Rather than focusing on preserving neighborhood distances as in LLE, LTSA
seeks to characterize the local geometry at each neighborhood via its
tangent space, and performs a global optimization to align these local 
tangent spaces to learn the embedding.  LTSA can be performed with function
:func:`locally_linear_embedding` or its object-oriented counterpart
:class:`LocallyLinearEmbedding`, with the keyword ``method = 'ltsa'``.

.. figure:: ../auto_examples/manifold/images/plot_lle_digits_9.png
   :target: ../auto_examples/manifold/plot_lle_digits.html
   :align: center
   :scale: 50
   
Complexity
----------

The LTSA algorithm comprises three stages:

1. **Nearest Neighbors Search**.  Same as standard LLE

2. **Weight Matrix Construction**. Approximately
   :math:`O[D N k^3] + O[k^2 d]`.  The first term reflects a similar
   cost to that of standard LLE.

3. **Partial Eigenvalue Decomposition**. Same as standard LLE

The overall complexity of standard LTSA is
:math:`O[D \log(k) N \log(N)] + O[D N k^3] + O[k^2 d] + O[d N^2]`.

* :math:`N` : number of training data points
* :math:`D` : input dimension
* :math:`k` : number of nearest neighbors
* :math:`d` : output dimension

.. topic:: References:

   * `"Principal manifolds and nonlinear dimensionality reduction via
     tangent space alignment"
     <http://citeseer.ist.psu.edu/viewdoc/summary?doi=10.1.1.4.3693>`_
     Zhang, Z. & Zha, H. Journal of Shanghai Univ. 8:406 (2004)


Tips on practical use
=====================

* Make sure the same scale is used over all features. Because manifold
  learning methods are based on a nearest-neighbor search, the algorithm
  may perform poorly otherwise.  See :ref:`Scaler <preprocessing_scaler>`
  for convenient ways of scaling heterogeneous data.

* The reconstruction error computed by each routine can be used to choose
  the optimal output dimension.  For a :math:`d`-dimensional manifold embedded
  in a :math:`D`-dimensional parameter space, the reconstruction error will
  decrease as ``n_components`` is increased until ``n_components == d``.

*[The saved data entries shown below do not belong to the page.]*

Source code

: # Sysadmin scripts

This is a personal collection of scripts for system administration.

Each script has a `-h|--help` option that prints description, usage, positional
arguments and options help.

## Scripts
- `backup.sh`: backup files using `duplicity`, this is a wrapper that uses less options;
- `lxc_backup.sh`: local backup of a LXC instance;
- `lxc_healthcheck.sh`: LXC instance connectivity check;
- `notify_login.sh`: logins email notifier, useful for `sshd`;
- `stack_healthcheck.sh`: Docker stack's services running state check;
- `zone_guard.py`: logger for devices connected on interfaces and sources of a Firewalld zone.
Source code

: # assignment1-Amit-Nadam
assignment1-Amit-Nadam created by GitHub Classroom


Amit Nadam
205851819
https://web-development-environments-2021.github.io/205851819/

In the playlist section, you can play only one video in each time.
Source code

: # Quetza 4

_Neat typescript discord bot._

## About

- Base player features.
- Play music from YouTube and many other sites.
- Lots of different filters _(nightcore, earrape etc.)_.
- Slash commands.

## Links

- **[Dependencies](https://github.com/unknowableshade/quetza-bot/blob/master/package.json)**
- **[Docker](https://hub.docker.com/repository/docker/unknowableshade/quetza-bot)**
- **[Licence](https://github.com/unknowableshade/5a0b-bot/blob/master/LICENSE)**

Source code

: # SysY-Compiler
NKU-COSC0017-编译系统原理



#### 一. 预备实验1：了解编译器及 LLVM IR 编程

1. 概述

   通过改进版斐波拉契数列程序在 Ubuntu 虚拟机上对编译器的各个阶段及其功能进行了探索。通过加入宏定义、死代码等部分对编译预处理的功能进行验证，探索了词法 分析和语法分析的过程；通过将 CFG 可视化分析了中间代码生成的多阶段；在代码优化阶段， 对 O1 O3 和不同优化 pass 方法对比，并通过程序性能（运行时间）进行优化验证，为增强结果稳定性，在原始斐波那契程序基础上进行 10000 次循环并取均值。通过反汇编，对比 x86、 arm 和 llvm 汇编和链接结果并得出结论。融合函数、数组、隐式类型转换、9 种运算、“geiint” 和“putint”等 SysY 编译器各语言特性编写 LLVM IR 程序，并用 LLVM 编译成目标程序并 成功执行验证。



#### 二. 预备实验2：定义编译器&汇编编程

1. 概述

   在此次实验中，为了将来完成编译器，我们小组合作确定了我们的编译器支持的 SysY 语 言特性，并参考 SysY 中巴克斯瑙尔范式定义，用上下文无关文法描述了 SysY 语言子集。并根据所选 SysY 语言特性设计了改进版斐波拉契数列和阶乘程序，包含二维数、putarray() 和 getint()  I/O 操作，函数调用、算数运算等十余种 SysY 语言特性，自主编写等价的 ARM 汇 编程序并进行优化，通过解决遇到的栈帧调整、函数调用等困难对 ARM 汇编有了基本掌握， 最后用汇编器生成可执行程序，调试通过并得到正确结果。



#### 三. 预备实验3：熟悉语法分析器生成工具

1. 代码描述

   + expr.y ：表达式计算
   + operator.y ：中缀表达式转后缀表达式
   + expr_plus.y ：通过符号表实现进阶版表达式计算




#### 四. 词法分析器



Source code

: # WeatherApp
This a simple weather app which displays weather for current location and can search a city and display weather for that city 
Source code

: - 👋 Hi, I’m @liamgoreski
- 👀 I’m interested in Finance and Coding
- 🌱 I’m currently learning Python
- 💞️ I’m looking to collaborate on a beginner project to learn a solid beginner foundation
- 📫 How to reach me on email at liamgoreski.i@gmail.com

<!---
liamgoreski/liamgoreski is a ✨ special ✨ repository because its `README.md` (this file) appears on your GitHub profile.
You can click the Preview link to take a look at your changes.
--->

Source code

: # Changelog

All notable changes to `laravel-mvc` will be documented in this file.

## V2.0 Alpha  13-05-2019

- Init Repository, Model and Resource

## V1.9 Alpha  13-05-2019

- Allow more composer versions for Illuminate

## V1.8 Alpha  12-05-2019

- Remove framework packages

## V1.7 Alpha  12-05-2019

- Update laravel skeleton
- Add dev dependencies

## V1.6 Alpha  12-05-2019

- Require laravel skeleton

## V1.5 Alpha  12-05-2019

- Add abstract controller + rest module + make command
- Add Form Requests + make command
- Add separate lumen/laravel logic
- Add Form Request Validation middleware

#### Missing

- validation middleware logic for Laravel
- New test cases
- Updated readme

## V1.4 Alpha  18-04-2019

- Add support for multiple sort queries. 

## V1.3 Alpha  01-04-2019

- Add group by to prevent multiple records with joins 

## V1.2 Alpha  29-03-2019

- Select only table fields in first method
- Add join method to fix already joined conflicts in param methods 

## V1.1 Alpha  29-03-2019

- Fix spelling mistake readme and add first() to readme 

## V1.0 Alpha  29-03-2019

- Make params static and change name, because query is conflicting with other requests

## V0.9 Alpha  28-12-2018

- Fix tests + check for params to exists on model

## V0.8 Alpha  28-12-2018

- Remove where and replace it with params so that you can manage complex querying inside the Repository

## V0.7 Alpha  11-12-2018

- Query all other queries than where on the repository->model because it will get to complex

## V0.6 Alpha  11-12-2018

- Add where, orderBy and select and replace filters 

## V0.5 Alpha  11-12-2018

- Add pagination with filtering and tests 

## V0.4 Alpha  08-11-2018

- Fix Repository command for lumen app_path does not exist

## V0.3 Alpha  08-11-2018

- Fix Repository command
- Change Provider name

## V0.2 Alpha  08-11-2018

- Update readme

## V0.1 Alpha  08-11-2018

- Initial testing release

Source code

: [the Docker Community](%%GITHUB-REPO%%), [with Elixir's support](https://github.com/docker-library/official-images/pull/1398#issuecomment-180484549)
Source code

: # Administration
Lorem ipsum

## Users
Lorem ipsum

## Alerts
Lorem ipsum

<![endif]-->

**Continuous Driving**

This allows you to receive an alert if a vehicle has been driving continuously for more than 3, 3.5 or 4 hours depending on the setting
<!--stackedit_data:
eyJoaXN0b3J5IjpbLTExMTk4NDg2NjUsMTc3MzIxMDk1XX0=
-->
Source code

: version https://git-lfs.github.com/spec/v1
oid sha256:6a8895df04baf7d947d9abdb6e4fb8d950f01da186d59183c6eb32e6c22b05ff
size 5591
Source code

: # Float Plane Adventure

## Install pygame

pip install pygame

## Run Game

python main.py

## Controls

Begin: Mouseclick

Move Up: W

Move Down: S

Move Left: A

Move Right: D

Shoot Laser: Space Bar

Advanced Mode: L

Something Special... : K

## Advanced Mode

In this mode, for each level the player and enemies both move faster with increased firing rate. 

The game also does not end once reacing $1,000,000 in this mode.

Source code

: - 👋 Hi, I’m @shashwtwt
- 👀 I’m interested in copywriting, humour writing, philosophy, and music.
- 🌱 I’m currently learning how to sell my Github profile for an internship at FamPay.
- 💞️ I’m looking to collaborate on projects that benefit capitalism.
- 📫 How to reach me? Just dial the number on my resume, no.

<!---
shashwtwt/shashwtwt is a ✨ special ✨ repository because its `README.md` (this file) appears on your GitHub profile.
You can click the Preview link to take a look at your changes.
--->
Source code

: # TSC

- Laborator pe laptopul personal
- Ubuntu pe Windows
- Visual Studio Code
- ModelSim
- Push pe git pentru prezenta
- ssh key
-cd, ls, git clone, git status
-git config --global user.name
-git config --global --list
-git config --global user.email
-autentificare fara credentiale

* Note that noisy data can "short-circuit" the manifold, in essence acting
  as a bridge between parts of the manifold that would otherwise be
  well-separated.  Manifold learning on noisy and/or incomplete data is
  an active area of research.

* Certain input configurations can lead to singular weight matrices, for
  example when more than two points in the dataset are identical, or when
  the data is split into disjointed groups.  In this case, ``method='arpack'``
  will fail to find the null space.  The easiest way to address this is to
  use ``method='dense'`` which will work on a singular matrix, though it may
  be very slow depending on the number of input points.  Alternatively, one
  can attempt to understand the source of the singularity: if it is due to
  disjoint sets, increasing ``n_neighbors`` may help.  If it is due to
  identical points in the dataset, removing these points may help.